Exploring the Physical World

Fire and Ice on Mars

E-News, December 2014 • TAGS: Astrophysics, Space, Water

Fire and Ice on Mars


About 4.5 billion of years ago, in a small solar system with a rather weak sun, were two “Goldilocks” planets. That’s what scientists call planets that could harbor life: not so hot as to burn it up, not so cold as to be prohibitive, but temperate: just right. The two planets had similar conditions – comparable basic elements, age, geography – and yet life formed on one and not the other. One became oxygenated, and became our Earth; the other became desiccated, and we call it Mars.

Despite its dryness, however, Mars certainly looks as though it once had flowing water: there are empty riverbeds, lakes, and valleys carved deep into its surface, convincing early astronomers that it must be Earth-like. And thanks to the Mars rovers, we know that water exists on Mars – but is now frozen in the planet’s polar ice caps. In fact, climate models indicated that Mars has always been frozen. How do we reconcile those models of a bitterly cold, parched planet with the evidence of flowing water?

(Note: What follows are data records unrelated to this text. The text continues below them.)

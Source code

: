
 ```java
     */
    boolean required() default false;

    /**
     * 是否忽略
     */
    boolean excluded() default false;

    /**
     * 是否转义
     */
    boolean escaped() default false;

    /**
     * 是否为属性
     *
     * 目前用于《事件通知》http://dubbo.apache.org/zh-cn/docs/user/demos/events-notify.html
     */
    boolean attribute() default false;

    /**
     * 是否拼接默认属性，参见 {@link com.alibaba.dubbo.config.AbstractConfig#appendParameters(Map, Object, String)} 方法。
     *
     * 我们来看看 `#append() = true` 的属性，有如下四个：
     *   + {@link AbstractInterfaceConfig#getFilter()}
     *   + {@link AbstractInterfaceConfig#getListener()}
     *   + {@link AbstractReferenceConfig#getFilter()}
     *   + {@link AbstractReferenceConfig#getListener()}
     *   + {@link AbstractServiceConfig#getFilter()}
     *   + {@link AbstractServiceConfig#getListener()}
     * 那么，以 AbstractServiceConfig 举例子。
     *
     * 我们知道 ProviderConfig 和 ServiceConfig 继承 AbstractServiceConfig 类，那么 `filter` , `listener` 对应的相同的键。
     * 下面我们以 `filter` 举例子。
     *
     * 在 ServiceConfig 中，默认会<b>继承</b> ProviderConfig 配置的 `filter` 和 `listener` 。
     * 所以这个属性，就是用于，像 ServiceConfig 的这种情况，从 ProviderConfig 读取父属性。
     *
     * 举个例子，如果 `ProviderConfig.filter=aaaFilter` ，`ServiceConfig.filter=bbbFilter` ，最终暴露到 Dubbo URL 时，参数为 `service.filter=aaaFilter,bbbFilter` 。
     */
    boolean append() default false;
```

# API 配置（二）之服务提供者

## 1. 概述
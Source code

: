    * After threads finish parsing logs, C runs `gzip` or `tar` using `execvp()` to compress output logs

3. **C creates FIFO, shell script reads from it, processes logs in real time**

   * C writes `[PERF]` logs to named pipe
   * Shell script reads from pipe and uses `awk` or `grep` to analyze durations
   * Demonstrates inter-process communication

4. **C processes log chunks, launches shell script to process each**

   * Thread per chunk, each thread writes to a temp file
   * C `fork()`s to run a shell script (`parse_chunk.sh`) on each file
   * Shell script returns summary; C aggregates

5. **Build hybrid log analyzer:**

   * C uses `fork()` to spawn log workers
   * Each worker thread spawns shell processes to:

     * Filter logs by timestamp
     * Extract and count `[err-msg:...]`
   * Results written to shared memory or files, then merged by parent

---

One way is to create a different model. That’s the approach taken by the Weizmann Institute of Science’s Dr. Itay Halevy and Brown University’s Dr. James Head III: they developed a new climate model of Mars, one that incorporated elements related to short – yet powerful – volcanic eruptions.

In previous work, Dr. Head helped determine that Mars’s dry lakes and valleys “date to approximately 3.7 billion years ago, coincident with a period of high volcanic activity.” And it turned out that volcanoes were the ingredient missing from the earlier climate models.

On Earth, volcanic eruptions lead to short-term cooling, as aerosols from the explosion block sunlight. But Mars’s very dusty atmosphere, the two scientists reasoned, might react differently.

To create the model, they first had to determine how big the fiery eruptions on Mars were. By studying its volcanic rock formations, they determined that the bursts were fierce: likely hundreds of times the size of an average eruption here. And besides their magnitude, there was duration: the Martian volcanoes may have erupted not for days, as on Earth, but for many years – even a decade – at a time.

This means that the amount of gas put into the atmosphere would have been significant – certainly enough to have an impact. And the scientists’ simulations showed that sulfur dioxide, a greenhouse gas, was among those produced by the volcanoes. The new model indicated that putting such gases into the atmosphere, even temporarily, would ultimately create a net warming effect – just warm enough to unfreeze the water and let it flow.

Dr. Halevy and Dr. Head concluded that this periodic volcanic activity led to warmer conditions that, while sporadic, may have lasted from decades to centuries. Long enough to create wet spells during which the Martian landscape had flowing rivers and streams, lakes, pools: the water of life, and enough to make Earthlings keep looking to this other “Goldilocks” planet, our closest neighbor, and wonder if it was ever, at some point, “just right.”